[Task item]:
Within the data that follows, how many lines carry the string "Database"? Give the number alone.

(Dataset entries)
"""

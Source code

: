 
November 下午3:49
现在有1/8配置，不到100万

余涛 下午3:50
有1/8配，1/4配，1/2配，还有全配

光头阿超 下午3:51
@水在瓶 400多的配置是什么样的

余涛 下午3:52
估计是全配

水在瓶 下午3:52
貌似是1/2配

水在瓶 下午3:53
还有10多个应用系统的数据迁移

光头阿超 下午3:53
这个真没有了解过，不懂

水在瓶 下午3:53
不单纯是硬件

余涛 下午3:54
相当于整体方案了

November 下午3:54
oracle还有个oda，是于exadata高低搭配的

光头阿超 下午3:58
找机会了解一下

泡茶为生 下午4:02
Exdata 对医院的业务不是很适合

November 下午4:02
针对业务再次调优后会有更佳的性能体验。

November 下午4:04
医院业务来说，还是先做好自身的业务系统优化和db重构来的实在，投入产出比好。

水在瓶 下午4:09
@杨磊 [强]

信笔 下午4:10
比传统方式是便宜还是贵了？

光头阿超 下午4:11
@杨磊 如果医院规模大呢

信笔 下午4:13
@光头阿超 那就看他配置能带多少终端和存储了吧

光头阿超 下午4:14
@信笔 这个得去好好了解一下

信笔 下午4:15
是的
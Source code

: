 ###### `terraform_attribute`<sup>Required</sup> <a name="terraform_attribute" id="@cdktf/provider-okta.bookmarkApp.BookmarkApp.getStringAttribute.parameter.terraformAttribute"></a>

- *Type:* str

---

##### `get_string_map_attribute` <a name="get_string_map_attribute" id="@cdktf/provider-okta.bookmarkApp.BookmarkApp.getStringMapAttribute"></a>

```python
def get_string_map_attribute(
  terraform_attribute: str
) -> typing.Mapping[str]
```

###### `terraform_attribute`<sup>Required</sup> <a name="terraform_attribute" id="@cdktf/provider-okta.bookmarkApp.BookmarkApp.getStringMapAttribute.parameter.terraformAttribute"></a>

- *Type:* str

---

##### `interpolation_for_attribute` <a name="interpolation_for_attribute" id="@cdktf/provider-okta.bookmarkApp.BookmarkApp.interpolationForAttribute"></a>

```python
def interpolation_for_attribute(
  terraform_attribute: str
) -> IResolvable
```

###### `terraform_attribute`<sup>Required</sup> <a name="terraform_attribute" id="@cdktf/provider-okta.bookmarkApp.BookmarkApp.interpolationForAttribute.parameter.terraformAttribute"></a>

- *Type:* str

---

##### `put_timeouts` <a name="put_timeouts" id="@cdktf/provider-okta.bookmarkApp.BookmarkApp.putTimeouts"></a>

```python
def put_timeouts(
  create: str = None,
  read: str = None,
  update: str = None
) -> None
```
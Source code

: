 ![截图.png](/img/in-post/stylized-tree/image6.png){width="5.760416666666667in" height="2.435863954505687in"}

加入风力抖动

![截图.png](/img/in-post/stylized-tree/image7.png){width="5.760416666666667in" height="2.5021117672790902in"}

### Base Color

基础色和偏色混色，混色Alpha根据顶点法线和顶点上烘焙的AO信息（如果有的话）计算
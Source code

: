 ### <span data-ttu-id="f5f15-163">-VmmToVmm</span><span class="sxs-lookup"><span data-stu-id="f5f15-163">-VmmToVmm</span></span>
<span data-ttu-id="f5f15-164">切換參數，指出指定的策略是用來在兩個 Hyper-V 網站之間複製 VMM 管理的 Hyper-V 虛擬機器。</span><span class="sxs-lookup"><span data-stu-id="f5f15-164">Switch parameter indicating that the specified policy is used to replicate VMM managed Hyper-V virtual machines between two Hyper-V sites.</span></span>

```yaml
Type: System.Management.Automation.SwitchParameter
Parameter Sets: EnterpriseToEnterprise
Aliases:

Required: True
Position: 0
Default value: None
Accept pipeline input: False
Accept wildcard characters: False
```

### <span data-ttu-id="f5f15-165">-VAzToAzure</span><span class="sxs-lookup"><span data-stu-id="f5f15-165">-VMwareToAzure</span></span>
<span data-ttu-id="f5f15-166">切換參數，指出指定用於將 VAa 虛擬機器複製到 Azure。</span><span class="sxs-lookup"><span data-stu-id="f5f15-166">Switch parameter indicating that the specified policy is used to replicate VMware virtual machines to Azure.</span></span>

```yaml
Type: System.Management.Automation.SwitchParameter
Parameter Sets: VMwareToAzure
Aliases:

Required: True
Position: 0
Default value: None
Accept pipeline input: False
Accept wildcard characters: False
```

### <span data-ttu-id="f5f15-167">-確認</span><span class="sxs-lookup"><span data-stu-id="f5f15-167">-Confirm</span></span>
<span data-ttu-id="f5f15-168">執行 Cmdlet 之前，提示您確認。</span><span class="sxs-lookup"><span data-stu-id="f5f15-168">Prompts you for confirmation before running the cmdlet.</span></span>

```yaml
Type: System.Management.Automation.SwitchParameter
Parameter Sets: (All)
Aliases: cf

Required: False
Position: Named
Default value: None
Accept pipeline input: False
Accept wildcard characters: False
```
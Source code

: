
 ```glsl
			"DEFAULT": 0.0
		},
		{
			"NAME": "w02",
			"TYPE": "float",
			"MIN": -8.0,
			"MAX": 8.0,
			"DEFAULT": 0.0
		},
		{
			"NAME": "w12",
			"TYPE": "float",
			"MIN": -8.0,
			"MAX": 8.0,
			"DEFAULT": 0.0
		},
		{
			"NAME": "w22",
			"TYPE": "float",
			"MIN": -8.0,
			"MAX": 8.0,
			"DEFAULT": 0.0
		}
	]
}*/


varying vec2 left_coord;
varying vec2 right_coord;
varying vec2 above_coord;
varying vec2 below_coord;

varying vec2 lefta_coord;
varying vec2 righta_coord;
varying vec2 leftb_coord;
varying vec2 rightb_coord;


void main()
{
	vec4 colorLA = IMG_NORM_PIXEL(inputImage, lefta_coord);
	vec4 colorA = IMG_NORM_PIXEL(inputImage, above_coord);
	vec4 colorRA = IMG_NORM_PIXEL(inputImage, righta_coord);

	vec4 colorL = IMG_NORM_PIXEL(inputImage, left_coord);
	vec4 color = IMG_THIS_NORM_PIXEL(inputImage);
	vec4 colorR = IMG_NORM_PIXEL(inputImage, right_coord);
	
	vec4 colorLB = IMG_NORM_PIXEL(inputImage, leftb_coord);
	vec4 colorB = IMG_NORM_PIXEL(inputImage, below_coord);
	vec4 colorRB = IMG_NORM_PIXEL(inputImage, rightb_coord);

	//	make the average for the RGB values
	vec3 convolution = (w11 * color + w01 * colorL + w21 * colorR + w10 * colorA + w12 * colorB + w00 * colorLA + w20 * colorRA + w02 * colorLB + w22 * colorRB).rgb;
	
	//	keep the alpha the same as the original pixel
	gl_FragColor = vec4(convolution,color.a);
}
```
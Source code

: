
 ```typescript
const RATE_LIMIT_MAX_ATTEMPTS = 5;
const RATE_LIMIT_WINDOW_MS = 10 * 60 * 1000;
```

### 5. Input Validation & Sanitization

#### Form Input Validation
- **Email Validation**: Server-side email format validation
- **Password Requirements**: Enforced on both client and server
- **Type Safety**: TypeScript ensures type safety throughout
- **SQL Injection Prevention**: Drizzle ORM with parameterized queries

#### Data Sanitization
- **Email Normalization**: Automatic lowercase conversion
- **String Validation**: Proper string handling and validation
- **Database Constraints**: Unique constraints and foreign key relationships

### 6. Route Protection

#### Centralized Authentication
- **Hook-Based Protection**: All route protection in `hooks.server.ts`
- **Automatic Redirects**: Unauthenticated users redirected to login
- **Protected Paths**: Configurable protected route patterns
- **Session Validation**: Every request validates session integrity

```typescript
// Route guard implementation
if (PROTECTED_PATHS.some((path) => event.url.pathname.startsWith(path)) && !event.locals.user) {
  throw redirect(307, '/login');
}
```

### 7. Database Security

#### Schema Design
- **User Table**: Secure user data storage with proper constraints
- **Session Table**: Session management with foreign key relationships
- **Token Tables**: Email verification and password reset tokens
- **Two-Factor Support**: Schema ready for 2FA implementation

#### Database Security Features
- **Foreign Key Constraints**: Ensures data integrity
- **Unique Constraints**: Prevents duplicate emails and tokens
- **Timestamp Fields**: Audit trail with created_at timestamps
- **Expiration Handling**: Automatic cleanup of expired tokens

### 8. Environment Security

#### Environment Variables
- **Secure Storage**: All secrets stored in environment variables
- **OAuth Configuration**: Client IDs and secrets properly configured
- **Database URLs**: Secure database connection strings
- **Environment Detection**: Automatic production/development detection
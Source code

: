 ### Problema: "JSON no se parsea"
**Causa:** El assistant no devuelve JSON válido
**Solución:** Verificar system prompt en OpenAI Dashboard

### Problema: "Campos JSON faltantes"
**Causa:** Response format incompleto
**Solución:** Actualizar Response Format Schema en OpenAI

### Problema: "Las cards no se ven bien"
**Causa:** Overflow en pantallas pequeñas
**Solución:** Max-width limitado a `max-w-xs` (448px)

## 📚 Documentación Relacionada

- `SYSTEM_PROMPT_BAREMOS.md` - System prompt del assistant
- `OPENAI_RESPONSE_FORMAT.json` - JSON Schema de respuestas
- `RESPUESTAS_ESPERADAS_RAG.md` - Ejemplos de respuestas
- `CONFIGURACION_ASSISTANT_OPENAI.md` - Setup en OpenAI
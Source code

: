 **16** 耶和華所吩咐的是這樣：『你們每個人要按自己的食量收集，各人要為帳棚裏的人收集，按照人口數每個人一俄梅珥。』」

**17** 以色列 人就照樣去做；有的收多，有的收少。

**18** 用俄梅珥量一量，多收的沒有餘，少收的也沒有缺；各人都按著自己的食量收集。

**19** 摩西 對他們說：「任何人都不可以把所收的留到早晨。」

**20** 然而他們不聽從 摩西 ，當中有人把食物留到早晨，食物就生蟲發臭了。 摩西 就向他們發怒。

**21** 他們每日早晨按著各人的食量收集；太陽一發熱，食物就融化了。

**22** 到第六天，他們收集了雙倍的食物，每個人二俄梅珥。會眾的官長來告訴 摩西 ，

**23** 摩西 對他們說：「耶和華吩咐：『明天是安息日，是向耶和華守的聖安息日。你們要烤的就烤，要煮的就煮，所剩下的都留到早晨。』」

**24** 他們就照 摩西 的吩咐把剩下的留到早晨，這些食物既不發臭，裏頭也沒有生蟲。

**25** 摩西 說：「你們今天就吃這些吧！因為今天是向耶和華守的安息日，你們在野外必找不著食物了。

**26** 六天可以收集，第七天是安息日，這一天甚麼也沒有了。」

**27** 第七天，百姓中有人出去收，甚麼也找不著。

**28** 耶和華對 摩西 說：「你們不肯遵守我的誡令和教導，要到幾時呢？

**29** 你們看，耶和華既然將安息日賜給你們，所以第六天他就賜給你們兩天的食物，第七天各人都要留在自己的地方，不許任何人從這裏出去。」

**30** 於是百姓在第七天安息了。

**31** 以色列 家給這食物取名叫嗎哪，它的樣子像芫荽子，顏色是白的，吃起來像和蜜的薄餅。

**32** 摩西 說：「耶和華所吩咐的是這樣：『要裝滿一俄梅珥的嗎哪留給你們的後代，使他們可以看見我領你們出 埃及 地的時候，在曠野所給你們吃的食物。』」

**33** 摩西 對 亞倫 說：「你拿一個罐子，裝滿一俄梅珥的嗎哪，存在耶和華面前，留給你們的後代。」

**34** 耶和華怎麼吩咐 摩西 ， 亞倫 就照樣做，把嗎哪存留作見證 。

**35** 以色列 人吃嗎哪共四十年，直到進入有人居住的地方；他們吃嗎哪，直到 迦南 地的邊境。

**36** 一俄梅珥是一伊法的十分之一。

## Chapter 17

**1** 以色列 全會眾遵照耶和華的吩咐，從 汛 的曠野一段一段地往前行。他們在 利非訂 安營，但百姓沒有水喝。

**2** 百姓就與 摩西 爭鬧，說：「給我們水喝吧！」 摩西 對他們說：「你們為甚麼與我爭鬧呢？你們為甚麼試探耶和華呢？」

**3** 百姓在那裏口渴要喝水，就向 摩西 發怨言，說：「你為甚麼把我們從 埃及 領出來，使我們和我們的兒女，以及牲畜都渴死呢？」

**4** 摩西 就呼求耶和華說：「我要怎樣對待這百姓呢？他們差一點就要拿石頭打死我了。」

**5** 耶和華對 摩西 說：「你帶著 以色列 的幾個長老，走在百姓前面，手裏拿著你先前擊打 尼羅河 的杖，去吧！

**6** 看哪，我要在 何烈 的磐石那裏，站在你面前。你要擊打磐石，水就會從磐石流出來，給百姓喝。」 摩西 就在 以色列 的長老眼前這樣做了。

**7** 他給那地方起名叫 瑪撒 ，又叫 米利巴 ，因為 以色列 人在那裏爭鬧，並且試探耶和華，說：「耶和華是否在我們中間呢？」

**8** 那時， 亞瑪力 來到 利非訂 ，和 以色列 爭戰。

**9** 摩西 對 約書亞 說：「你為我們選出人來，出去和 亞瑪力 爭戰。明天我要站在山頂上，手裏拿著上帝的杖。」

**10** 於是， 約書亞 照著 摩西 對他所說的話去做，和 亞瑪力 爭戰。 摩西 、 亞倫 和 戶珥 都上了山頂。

"""

[Answer box]:
4